Szarik polizał mnie po policzku i podniósł swoją zdrową łapkę tak, że wyglądało to tak jakby chciał przybić z kimś piątkę.( Ktoś chce zbić piąteczkę z Szarikiem? W sumie taki piątkowy biznes otworzyć to nie jest zły pomysł.🤣🤣🤣 ~dopis od autorki.)
Zbiłam piątkę z pieskiem i uśmiechnęłam się.
- Ten psiak jest bardzo mądry.- uśmiechnął się Dawidowski i pogłaskał Szarika.
- Zgadzam się.- uśmiechnęłam się.- Mądry ale też bałaganiarz.
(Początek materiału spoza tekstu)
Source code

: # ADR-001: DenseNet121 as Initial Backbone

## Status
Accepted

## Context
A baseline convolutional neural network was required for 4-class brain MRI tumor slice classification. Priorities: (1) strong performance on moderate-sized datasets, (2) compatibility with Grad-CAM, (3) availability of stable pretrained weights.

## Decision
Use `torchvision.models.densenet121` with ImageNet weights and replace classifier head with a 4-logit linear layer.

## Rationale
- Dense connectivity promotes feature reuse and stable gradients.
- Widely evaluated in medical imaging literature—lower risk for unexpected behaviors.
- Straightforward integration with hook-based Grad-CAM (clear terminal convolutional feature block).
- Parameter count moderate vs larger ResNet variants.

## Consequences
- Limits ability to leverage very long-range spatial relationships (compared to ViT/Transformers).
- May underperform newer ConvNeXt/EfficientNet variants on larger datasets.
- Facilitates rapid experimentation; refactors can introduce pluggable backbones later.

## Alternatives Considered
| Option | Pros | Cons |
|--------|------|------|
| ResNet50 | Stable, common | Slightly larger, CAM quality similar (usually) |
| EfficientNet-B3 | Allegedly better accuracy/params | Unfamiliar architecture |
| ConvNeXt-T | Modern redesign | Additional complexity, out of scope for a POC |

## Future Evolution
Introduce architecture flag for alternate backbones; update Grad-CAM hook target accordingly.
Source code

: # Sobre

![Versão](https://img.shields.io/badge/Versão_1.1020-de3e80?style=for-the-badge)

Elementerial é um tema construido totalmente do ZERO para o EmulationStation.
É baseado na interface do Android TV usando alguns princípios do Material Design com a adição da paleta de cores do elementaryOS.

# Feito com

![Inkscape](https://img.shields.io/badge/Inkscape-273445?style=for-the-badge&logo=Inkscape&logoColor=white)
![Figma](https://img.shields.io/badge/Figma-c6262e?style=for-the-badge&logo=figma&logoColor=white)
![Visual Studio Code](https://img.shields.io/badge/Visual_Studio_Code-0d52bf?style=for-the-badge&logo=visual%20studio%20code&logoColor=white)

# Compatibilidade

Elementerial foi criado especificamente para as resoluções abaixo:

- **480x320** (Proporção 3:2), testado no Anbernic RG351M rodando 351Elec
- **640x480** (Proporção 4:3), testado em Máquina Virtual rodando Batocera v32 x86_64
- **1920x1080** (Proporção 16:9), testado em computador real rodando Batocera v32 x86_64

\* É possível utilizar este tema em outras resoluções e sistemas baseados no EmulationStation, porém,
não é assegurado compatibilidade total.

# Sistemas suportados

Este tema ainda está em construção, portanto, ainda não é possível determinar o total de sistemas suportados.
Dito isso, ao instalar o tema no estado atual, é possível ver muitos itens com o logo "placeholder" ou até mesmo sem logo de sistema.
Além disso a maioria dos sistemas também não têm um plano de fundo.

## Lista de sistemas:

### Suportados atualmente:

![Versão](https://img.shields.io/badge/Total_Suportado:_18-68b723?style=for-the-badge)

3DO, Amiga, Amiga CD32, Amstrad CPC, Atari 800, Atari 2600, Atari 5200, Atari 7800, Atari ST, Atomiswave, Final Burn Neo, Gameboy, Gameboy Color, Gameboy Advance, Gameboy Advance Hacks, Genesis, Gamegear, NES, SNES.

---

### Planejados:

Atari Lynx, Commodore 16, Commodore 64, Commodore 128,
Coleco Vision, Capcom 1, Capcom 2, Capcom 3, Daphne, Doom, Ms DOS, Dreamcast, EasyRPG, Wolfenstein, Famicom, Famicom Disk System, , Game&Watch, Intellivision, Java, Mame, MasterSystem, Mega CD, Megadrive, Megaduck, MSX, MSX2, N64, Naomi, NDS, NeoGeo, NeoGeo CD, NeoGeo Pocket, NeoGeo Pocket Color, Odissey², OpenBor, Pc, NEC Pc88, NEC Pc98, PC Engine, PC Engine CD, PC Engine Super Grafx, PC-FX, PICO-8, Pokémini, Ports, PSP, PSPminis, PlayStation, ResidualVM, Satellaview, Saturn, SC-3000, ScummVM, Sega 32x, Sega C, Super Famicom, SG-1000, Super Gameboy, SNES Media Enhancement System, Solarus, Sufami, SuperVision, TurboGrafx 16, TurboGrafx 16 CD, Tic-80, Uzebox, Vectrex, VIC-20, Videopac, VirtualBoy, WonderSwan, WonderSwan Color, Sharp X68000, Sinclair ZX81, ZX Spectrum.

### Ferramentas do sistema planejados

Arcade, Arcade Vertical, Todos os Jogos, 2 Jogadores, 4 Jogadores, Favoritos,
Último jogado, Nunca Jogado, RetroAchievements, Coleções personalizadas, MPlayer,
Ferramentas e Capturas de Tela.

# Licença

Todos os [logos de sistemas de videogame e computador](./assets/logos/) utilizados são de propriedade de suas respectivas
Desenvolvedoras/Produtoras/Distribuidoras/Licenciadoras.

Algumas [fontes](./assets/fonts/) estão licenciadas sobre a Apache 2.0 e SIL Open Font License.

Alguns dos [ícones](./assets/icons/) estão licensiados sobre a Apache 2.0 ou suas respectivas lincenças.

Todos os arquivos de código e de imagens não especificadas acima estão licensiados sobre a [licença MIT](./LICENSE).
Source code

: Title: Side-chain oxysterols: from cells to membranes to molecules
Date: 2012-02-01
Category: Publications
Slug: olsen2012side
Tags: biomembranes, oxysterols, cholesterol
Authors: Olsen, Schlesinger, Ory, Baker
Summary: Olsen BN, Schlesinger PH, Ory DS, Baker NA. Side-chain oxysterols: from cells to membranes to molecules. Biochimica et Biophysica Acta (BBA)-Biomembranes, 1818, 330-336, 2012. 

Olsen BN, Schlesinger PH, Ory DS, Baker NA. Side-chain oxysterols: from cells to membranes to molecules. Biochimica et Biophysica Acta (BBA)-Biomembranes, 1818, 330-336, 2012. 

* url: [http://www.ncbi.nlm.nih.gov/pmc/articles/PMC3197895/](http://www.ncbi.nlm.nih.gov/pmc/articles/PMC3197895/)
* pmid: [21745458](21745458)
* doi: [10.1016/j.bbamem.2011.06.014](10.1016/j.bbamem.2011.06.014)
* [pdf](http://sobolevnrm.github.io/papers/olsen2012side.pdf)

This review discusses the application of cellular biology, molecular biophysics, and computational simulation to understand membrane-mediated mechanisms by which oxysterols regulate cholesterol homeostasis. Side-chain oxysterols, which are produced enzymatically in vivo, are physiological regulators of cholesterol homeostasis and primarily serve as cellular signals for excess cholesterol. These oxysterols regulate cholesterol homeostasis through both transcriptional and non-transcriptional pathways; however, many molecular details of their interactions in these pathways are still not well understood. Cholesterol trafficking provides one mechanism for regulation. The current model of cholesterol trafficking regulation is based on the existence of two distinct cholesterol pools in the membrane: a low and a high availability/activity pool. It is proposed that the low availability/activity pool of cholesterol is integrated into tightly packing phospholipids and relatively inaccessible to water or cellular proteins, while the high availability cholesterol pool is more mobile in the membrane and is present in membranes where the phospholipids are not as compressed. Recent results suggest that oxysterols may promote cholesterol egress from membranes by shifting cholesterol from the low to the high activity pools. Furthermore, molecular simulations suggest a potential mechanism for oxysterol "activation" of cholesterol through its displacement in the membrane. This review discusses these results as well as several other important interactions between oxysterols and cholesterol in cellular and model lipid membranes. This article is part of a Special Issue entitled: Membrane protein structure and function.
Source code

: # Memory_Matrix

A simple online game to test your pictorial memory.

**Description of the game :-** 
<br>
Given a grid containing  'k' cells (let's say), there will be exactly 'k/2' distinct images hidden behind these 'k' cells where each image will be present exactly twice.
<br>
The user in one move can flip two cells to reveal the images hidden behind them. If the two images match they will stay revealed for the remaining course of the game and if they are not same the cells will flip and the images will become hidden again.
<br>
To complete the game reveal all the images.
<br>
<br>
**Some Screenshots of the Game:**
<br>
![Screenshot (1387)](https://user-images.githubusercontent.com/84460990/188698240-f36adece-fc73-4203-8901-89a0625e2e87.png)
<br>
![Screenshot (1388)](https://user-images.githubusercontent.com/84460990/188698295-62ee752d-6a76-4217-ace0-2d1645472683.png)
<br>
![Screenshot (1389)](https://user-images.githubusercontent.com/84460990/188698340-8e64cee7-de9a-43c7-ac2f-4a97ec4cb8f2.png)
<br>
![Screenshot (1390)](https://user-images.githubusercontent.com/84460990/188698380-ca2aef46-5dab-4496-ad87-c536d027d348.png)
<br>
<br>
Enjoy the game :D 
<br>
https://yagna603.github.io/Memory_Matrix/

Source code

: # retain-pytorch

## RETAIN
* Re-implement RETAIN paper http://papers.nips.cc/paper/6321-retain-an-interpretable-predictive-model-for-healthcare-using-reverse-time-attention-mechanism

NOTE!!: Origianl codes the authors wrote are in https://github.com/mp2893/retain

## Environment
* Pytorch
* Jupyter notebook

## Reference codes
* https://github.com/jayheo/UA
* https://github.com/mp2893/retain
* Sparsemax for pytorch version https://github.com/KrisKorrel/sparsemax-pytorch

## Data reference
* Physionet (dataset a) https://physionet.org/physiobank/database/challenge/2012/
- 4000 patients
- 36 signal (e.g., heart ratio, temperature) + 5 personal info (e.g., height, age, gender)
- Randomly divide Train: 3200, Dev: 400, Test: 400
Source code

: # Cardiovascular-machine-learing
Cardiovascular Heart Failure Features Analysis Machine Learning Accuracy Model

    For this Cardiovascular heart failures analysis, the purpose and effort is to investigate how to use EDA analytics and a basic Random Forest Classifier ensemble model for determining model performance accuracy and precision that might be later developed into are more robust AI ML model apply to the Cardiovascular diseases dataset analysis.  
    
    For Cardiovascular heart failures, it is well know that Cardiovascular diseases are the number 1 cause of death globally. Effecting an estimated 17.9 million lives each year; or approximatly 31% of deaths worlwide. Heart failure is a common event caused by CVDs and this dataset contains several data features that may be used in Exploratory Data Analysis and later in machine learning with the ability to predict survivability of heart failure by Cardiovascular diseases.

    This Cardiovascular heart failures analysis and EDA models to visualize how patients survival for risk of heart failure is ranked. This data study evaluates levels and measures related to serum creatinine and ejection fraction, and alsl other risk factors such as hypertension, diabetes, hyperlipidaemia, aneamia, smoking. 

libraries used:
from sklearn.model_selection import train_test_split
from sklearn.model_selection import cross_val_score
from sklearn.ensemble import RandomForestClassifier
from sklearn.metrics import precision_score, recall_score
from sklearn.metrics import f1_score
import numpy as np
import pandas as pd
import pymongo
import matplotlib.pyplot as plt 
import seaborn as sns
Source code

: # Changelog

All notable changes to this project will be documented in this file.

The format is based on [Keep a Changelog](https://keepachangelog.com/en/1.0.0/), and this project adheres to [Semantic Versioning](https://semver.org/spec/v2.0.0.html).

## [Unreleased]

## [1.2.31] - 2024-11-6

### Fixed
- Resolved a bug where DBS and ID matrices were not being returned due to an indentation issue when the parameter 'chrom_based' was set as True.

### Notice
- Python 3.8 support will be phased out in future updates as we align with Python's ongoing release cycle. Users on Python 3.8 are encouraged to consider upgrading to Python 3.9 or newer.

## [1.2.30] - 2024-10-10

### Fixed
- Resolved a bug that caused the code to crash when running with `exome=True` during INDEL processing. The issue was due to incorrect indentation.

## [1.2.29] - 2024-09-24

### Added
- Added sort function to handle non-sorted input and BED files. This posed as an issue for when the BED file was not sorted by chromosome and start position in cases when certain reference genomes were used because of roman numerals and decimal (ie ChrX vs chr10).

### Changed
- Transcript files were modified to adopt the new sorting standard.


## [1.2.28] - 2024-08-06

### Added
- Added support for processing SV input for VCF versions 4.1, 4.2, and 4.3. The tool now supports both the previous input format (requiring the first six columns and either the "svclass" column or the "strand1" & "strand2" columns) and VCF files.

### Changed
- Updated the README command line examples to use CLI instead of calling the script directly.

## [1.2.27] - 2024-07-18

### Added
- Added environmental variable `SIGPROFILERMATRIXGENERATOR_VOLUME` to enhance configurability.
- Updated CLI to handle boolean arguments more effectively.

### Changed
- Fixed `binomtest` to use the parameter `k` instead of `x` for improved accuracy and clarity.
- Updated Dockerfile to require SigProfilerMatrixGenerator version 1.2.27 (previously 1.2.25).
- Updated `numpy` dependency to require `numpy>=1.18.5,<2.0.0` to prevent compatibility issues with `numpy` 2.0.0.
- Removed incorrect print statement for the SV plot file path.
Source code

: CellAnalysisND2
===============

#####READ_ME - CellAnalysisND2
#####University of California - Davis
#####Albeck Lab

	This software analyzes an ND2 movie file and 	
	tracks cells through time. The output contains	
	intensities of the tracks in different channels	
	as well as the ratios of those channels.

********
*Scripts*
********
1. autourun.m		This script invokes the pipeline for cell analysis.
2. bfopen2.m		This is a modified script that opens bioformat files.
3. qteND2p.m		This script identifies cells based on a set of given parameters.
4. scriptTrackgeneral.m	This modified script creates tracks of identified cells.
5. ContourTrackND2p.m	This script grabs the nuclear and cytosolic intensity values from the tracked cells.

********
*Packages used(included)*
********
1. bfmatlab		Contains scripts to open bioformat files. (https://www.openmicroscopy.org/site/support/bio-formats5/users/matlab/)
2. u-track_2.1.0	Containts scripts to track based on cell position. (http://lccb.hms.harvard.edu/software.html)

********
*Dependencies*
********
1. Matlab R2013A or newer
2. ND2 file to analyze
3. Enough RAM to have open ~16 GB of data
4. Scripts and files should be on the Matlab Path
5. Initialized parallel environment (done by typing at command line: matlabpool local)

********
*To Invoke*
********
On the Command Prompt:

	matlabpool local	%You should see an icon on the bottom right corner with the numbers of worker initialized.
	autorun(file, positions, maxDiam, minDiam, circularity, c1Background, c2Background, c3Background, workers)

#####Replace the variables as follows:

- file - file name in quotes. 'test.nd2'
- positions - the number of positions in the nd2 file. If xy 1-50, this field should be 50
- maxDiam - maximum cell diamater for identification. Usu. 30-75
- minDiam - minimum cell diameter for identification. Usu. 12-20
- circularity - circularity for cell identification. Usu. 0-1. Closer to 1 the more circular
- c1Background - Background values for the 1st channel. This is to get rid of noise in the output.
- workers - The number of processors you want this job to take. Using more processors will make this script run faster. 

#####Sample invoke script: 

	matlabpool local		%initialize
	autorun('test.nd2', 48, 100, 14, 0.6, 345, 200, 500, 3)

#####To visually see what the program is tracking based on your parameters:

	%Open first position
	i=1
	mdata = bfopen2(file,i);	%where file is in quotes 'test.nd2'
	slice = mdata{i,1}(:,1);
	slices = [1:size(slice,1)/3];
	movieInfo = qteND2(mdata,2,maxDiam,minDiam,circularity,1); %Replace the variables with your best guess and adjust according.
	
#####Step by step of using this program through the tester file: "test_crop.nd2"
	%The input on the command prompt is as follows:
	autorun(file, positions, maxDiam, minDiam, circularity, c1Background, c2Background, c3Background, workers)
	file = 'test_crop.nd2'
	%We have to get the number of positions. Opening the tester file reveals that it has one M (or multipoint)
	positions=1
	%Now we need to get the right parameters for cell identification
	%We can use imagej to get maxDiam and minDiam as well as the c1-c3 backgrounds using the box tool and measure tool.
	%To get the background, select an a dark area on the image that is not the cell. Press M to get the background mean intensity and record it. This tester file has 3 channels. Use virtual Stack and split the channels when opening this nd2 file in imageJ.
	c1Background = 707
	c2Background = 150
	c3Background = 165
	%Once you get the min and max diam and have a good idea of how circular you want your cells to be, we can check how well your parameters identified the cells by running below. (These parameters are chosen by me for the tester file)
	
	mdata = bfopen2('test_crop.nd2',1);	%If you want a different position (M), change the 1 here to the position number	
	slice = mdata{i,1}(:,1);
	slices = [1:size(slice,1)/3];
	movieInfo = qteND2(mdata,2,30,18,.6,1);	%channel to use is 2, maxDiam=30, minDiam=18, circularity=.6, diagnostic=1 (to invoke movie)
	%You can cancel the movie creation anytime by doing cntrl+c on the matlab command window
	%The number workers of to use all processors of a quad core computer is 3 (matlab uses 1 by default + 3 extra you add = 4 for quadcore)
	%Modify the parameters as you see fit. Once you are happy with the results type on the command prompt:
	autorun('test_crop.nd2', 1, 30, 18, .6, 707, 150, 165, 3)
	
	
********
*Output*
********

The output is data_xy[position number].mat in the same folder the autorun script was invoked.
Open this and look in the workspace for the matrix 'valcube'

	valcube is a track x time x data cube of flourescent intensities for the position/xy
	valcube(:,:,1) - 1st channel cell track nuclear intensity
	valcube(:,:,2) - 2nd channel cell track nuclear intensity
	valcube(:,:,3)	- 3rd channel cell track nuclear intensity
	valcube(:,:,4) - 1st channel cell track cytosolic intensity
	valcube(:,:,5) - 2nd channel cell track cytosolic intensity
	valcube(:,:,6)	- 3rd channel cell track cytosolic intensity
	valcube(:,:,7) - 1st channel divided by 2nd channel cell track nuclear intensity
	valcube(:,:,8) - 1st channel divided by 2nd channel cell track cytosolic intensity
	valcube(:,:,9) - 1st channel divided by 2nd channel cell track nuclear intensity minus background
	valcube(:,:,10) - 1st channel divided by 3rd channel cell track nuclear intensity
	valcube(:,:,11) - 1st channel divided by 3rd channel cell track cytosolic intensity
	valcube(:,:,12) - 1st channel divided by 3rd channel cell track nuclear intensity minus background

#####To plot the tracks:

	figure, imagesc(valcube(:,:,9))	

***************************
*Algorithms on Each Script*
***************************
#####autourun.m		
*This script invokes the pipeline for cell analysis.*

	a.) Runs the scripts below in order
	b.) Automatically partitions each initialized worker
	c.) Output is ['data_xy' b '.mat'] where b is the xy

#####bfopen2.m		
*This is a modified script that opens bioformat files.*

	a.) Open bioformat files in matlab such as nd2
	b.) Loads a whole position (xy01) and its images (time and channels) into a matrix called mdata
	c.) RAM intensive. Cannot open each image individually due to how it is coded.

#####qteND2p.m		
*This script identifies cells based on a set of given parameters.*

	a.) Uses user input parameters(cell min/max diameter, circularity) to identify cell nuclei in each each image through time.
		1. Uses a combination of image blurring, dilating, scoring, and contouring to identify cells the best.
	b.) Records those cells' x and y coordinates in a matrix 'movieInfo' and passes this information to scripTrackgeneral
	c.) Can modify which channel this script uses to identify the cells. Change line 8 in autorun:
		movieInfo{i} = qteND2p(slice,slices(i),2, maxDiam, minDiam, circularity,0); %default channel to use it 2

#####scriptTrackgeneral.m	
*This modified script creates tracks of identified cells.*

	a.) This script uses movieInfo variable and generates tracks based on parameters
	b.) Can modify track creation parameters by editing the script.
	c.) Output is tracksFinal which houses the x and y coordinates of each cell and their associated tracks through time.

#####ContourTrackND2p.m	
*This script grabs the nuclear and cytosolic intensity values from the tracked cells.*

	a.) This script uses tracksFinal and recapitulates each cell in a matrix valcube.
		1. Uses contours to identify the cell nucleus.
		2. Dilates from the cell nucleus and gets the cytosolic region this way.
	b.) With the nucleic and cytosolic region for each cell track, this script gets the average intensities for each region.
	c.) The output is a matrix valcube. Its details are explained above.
Muszę teraz posprzątać całą spiżarnię przez tego szkodnika.- pogłaskałam pieska za uszkiem.
- Pomożemy ci.- powiedzieli chórem.
- Dziękuję jesteście kochani.- uśmiechnęłam się.
W przyjaciołach powinniśmy szukać tego, co w nich najlepsze, i obdarzać ich tym, co w nas najlepsze. Wtedy przyjaźń będzie największym skarbem życia.~ Ania Shirley.
Mieć takich przyjaciół jak oni to wielkie szczęście. Zawsze mogę na nich liczyć, a oni mogą zawsze liczyć na mnie. Są zawsze obok mnie kiedy ich potrzebuje. Są największym skarbem jaki mam.
Wzięliśmy się za sprzątanie całej spiżarni. W grupie pracowało się raźniej. Co chwile wybuchaliśmy śmiechem i rozmawialiśmy na przeróżne tematy.